Im reading a book where they study the X function of the Riemann surface $y^3=(x-x_1)*(x-x_2)$ ($x, y \in \mathbb{S}^2$) and $dX$.
They say that $dX$ has a zero of degree 2 in $x_1$ and $x_2$ and "clearly no other zero". However they don't give any explanation.
My reasoning: a theorem says that X is meromorphic of degree 3 (locally in $x_1$, we have $y'^3=x'$ and a meromorphic function is surjective and takes every value n times). So $dX$ has a zero of degree 2 on $x_1$ and $x_2$.
Now if I look at $\frac{\partial P}{\partial x}$ (with $P=y^3-(x-x_1)*(x-x_2)$) I see that it is not null except where $x = \frac{x_1+x_2}{2} = \alpha$ so we can write $x=f(y)$ where $x \neq \alpha$. This gives $y^3=(f(y)-x_1)*(f(y)-x_2)$ and $3y^2 = f'(y)*Q(y)$. Hence $dX = 0$ if $f'(y) = 0$ which implies $y=0$ and $x = x_1$ or $x = x_2$, where $x \neq \alpha$.
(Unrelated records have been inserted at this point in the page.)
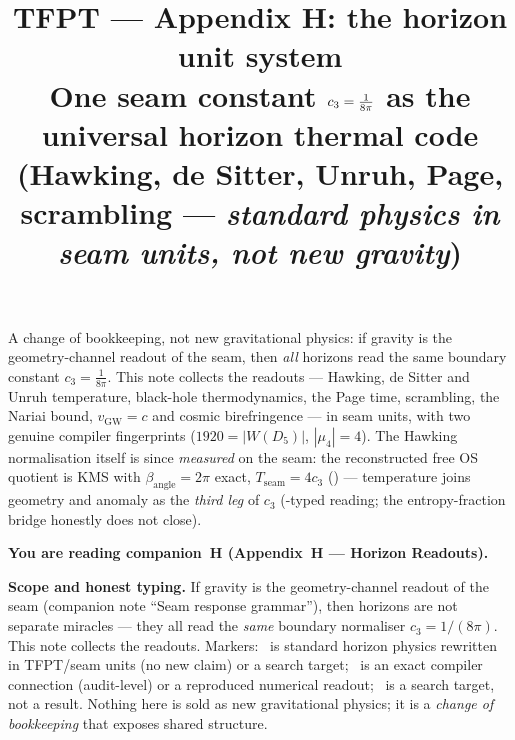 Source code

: \documentclass[11pt,a4paper]{article}
\title{\vspace{-1.2cm}\textbf{TFPT --- Appendix H: the horizon unit system}\\[2mm]
\large One seam constant $\cthree=\tfrac1{8\pi}$ as the universal horizon thermal code\\
(Hawking, de Sitter, Unruh, Page, scrambling --- \emph{standard physics in seam units, not new gravity})}
\author{\TFPTauthors}\date{\TFPTdatestamp}
\newcommand{\cthree}{c_3}
\begin{document}
\maketitle
\vspace{-0.6cm}

\begin{keybox}
A change of bookkeeping, not new gravitational physics: if gravity is the geometry-channel readout of the
seam, then \emph{all} horizons read the same boundary constant $c_3=\tfrac1{8\pi}$. This note collects the
readouts --- Hawking, de Sitter and Unruh temperature, black-hole thermodynamics, the Page time,
scrambling, the Nariai bound, $v_{\mathrm{GW}}=c$ and cosmic birefringence --- in seam units, with two
genuine compiler fingerprints ($1920=|W(D_5)|$, $|\mu_4|=4$). The Hawking normalisation itself is
since \emph{measured} on the seam: the reconstructed free OS quotient is KMS with
$\beta_{\mathrm{angle}}=2\pi$ exact, $T_{\mathrm{seam}}=4c_3$
() --- temperature joins geometry and anomaly
as the \emph{third leg} of $c_3$ (\mC-typed reading; the entropy-fraction bridge honestly does
not close).
\end{keybox}

\tableofcontents


\noindent\textbf{You are reading \textbf{companion~H} (Appendix~H --- Horizon Readouts).}


\TFPTbadges
\TFPTclaimstack[frontier]

\bigskip

\par\smallskip\noindent\textbf{Scope and honest typing.}
If gravity is the geometry-channel readout of the seam (companion note ``Seam response grammar''), then
horizons are not separate miracles --- they all read the \emph{same} boundary normaliser $\cthree=1/(8\pi)$.
This note collects the readouts. Markers: \mC\ is standard horizon physics rewritten in TFPT/seam units
(no new claim) or a search target; \mE\ is an exact compiler connection (audit-level) or a reproduced
numerical readout; \mO\ is a search target, not a result. Nothing
here is sold as new gravitational physics; it is a \emph{change of bookkeeping} that exposes shared
structure.
\end{document}
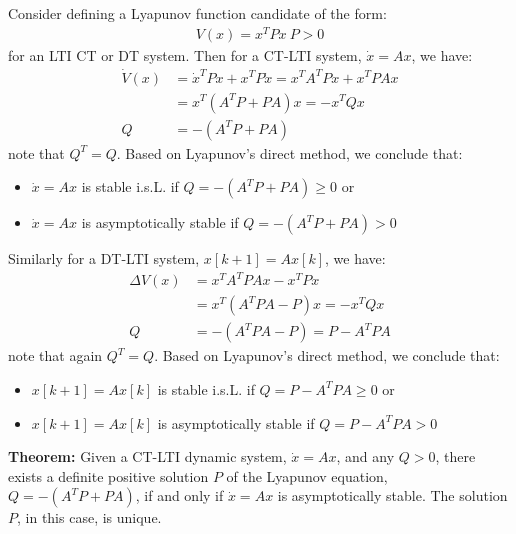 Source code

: \documentclass[twoside, 11pt]{article}
\begin{document}
Consider defining a Lyapunov function candidate of the form:
%
\begin{align*}
V(x) = x^T P x  \ P > 0
\end{align*}
%
for an LTI CT or DT system. Then for a CT-LTI system, $\dot{x} = A x$, we have:
%
\begin{align*}
\dot{V}(x) &= \dot{x}^T P x + x^T P \dot{x} = x^T A^T P x + x^T P A x 
\\
&= x^T (A^T P + P A) x = - x^T Q x
\\
Q &= - (A^T P + P A)
\end{align*}
%
note that $Q^T = Q$. Based on Lyapunov's direct method, we conclude that:
\begin{itemize}
\item $\dot{x} = A x$ is stable i.s.L. if $Q = -(A^T P + P A) \geq 0$ or 
%
\item $\dot{x} = A x$ is asymptotically stable if $Q = -(A^T P + P A) > 0$
\end{itemize}
%
Similarly for a DT-LTI system, $x[k+1] = A x[k]$, we have:
%
\begin{align*}
\Delta V(x) &= x^T A^T P A x - x^T P x 
\\
&= x^T (A^T P A - P) x = - x^T Q x
\\
Q &= - (A^T P A - P) = P - A^T P A
\end{align*}
%
note that again $Q^T = Q$. Based on Lyapunov's direct method, we conclude that:
\begin{itemize}
\item $x[k+1] = A x[k]$ is stable i.s.L. if $Q = P - A^T P A \geq 0$ or 
%
\item $x[k+1] = A x[k]$ is asymptotically stable if $Q = P - A^T P A > 0$
\end{itemize}
%

\textbf{Theorem:} Given a CT-LTI dynamic system, $\dot{x} = A x$, and 
any $Q>0$, there exists a definite positive solution $P$ of the Lyapunov equation, $Q = - (A^T P + P A)$, if and only if $\dot{x} = A x$ is asymptotically stable. The solution $P$, in this case, is unique.
\end{document}
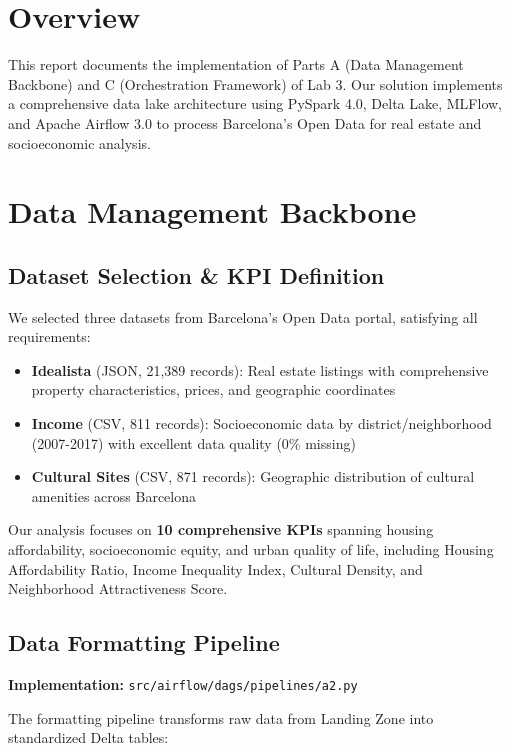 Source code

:\section*{Overview}

This report documents the implementation of Parts A (Data Management Backbone) and C (Orchestration Framework) of Lab 3. Our solution implements a comprehensive data lake architecture using PySpark 4.0, Delta Lake, MLFlow, and Apache Airflow 3.0 to process Barcelona's Open Data for real estate and socioeconomic analysis.

\section{Data Management Backbone}

\subsection{Dataset Selection \& KPI Definition}

We selected three datasets from Barcelona's Open Data portal, satisfying all requirements:

\begin{itemize}[nosep]
\item \textbf{Idealista} (JSON, 21,389 records): Real estate listings with comprehensive property characteristics, prices, and geographic coordinates
\item \textbf{Income} (CSV, 811 records): Socioeconomic data by district/neighborhood (2007-2017) with excellent data quality (0\% missing)
\item \textbf{Cultural Sites} (CSV, 871 records): Geographic distribution of cultural amenities across Barcelona
\end{itemize}

Our analysis focuses on \textbf{10 comprehensive KPIs} spanning housing affordability, socioeconomic equity, and urban quality of life, including Housing Affordability Ratio, Income Inequality Index, Cultural Density, and Neighborhood Attractiveness Score.

\subsection{Data Formatting Pipeline}

\textbf{Implementation:} \texttt{src/airflow/dags/pipelines/a2.py}

The formatting pipeline transforms raw data from Landing Zone into standardized Delta tables:

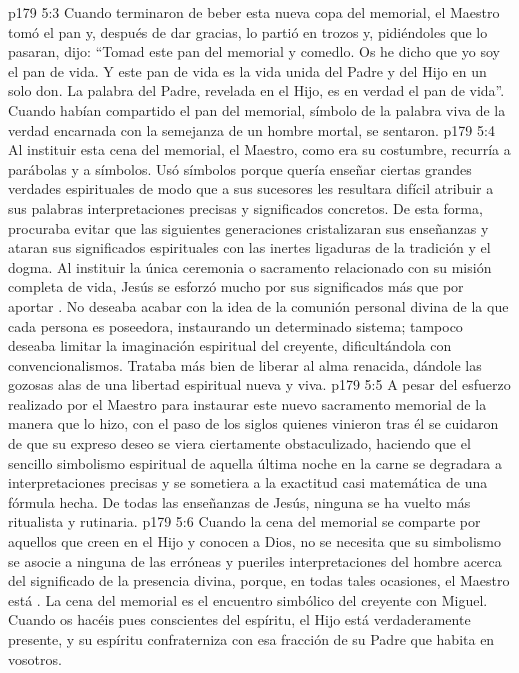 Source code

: \vs p179 5:3 Cuando terminaron de beber esta nueva copa del memorial, el Maestro tomó el pan y, después de dar gracias, lo partió en trozos y, pidiéndoles que lo pasaran, dijo: “Tomad este pan del memorial y comedlo. Os he dicho que yo soy el pan de vida. Y este pan de vida es la vida unida del Padre y del Hijo en un solo don. La palabra del Padre, revelada en el Hijo, es en verdad el pan de vida”. Cuando habían compartido el pan del memorial, símbolo de la palabra viva de la verdad encarnada con la semejanza de un hombre mortal, se sentaron.
\vs p179 5:4 \pc Al instituir esta cena del memorial, el Maestro, como era su costumbre, recurría a parábolas y a símbolos. Usó símbolos porque quería enseñar ciertas grandes verdades espirituales de modo que a sus sucesores les resultara difícil atribuir a sus palabras interpretaciones precisas y significados concretos. De esta forma, procuraba evitar que las siguientes generaciones cristalizaran sus enseñanzas y ataran sus significados espirituales con las inertes ligaduras de la tradición y el dogma. Al instituir la única ceremonia o sacramento relacionado con su misión completa de vida, Jesús se esforzó mucho por  sus significados más que por aportar . No deseaba acabar con la idea de la comunión personal divina de la que cada persona es poseedora, instaurando un determinado sistema; tampoco deseaba limitar la imaginación espiritual del creyente, dificultándola con convencionalismos. Trataba más bien de liberar al alma renacida, dándole las gozosas alas de una libertad espiritual nueva y viva.
\vs p179 5:5 A pesar del esfuerzo realizado por el Maestro para instaurar este nuevo sacramento memorial de la manera que lo hizo, con el paso de los siglos quienes vinieron tras él se cuidaron de que su expreso deseo se viera ciertamente obstaculizado, haciendo que el sencillo simbolismo espiritual de aquella última noche en la carne se degradara a interpretaciones precisas y se sometiera a la exactitud casi matemática de una fórmula hecha. De todas las enseñanzas de Jesús, ninguna se ha vuelto más ritualista y rutinaria.
\vs p179 5:6 Cuando la cena del memorial se comparte por aquellos que creen en el Hijo y conocen a Dios, no se necesita que su simbolismo se asocie a ninguna de las erróneas y pueriles interpretaciones del hombre acerca del significado de la presencia divina, porque, en todas tales ocasiones, el Maestro está . La cena del memorial es el encuentro simbólico del creyente con Miguel. Cuando os hacéis pues conscientes del espíritu, el Hijo está verdaderamente presente, y su espíritu confraterniza con esa fracción de su Padre que habita en vosotros.
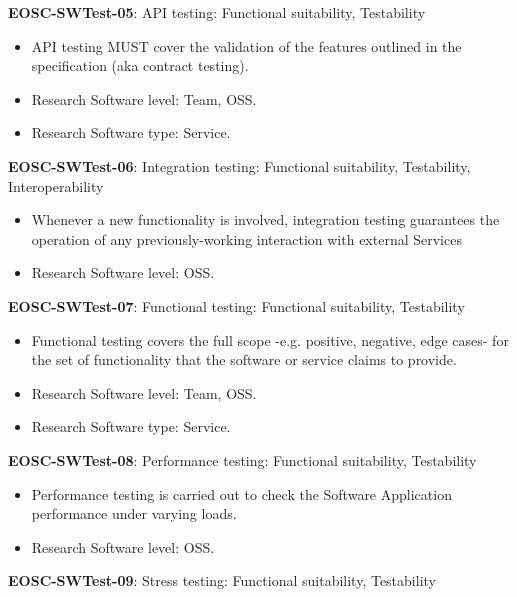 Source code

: \textbf{EOSC-SWTest-05}: API testing: Functional suitability, Testability

\begin{itemize}
    \item API testing MUST cover the validation of the features outlined in the specification (aka contract testing). \cite{orviz_fernandez_eosc-synergy_2020}
    \item Research Software level: Team, OSS.
    \item Research Software type: Service.
\end{itemize}

\textbf{EOSC-SWTest-06}: Integration testing: Functional suitability, Testability, Interoperability

\begin{itemize}
    \item Whenever a new functionality is involved, integration testing guarantees the operation of any previously-working interaction with external Services \cite{iso_25010_2011_2017,orviz_fernandez_eosc-synergy_2020}
    \item Research Software level: OSS.
\end{itemize}

\textbf{EOSC-SWTest-07}: Functional testing: Functional suitability, Testability

\begin{itemize}
    \item Functional testing covers the full scope -e.g. positive, negative, edge cases- for the set of functionality that the software or service claims to provide. \cite{iso_25010_2011_2017,orviz_fernandez_eosc-synergy_2020}
    \item Research Software level: Team, OSS.
    \item Research Software type: Service.
\end{itemize}

\textbf{EOSC-SWTest-08}: Performance testing: Functional suitability, Testability

\begin{itemize}
    \item Performance testing is carried out to check the Software Application performance under varying loads. \cite{iso_25010_2011_2017,orviz_fernandez_eosc-synergy_2020}
    \item Research Software level: OSS.
\end{itemize}

\textbf{EOSC-SWTest-09}: Stress testing: Functional suitability, Testability

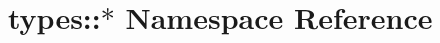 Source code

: \hypertarget{namespacetypes_1_1_5}{
\section{types::$\ast$ Namespace Reference}
\label{namespacetypes_1_1_5}
}


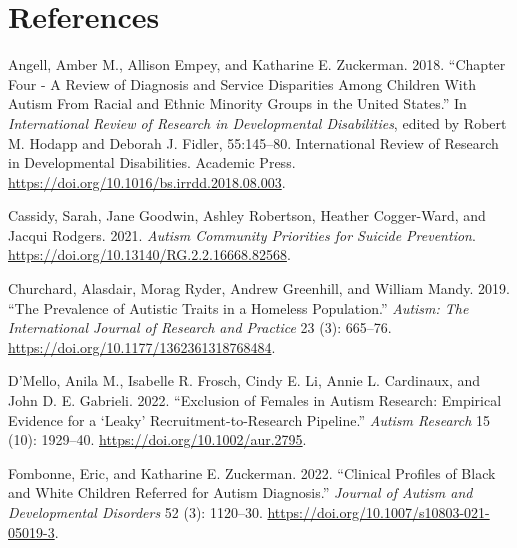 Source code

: \documentclass[
  letterpaper,
  DIV=11,
  numbers=noendperiod]{scrreprt}
\newlength{\cslhangindent}
\newlength{\cslentryspacingunit} %
\newenvironment{CSLReferences}[2] %
 {%
  \setlength{\parindent}{0pt}
  \ifodd #1
  \let\oldpar\par
  \def\par{\hangindent=\cslhangindent\oldpar}
  \fi
  \setlength{\parskip}{#2\cslentryspacingunit}
 }%
 {}
\begin{document}
\hypertarget{section-5}{%
\chapter{}\label{section-5}}


\hypertarget{sec-references}{%
\chapter{References}\label{sec-references}}

\hypertarget{refs}{}
\begin{CSLReferences}{1}{0}
\leavevmode{}%
Angell, Amber M., Allison Empey, and Katharine E. Zuckerman. 2018.
{``Chapter {Four} - {A Review} of {Diagnosis} and {Service Disparities
Among Children With Autism From Racial} and {Ethnic Minority Groups} in
the {United States}.''} In \emph{International {Review} of {Research} in
{Developmental Disabilities}}, edited by Robert M. Hodapp and Deborah J.
Fidler, 55:145--80. International {Review} of {Research} in
{Developmental Disabilities}. Academic Press.
\url{https://doi.org/10.1016/bs.irrdd.2018.08.003}.

\leavevmode{}%
Cassidy, Sarah, Jane Goodwin, Ashley Robertson, Heather Cogger-Ward, and
Jacqui Rodgers. 2021. \emph{Autism Community Priorities for Suicide
Prevention}. \url{https://doi.org/10.13140/RG.2.2.16668.82568}.

\leavevmode{}%
Churchard, Alasdair, Morag Ryder, Andrew Greenhill, and William Mandy.
2019. {``The Prevalence of Autistic Traits in a Homeless Population.''}
\emph{Autism: The International Journal of Research and Practice} 23
(3): 665--76. \url{https://doi.org/10.1177/1362361318768484}.

\leavevmode{}%
D'Mello, Anila M., Isabelle R. Frosch, Cindy E. Li, Annie L. Cardinaux,
and John D. E. Gabrieli. 2022. {``Exclusion of Females in Autism
Research: {Empirical} Evidence for a {`Leaky'} Recruitment-to-Research
Pipeline.''} \emph{Autism Research} 15 (10): 1929--40.
\url{https://doi.org/10.1002/aur.2795}.

\leavevmode{}%
Fombonne, Eric, and Katharine E. Zuckerman. 2022. {``Clinical {Profiles}
of {Black} and {White Children Referred} for {Autism Diagnosis}.''}
\emph{Journal of Autism and Developmental Disorders} 52 (3): 1120--30.
\url{https://doi.org/10.1007/s10803-021-05019-3}.


\end{CSLReferences}
\end{document}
But what about the case $x = \alpha$? Is there something clear that I am missing?
At the points with $x = \alpha$, $\frac{\partial P}{\partial x} = 0$ so $y$ is no longer a chart around such points. You have to calculate $dX$ in the chart $X$ instead. But $dX$ in the chart $X$ is just $dX$, seen as a differential on an open set of $\mathbb C$. By definition, it has no zeroes: its coefficient (=$1$) does not vanish.
Without abuse of notation, if we write $\pi_x, \pi_y$ for the projections (their restrictions to the curve), what I'm saying is that, if $\pi_x : U \to V$ is a chart, then $(\pi_x)_* (d\pi_x|_U) = d(\operatorname{id}_V)$.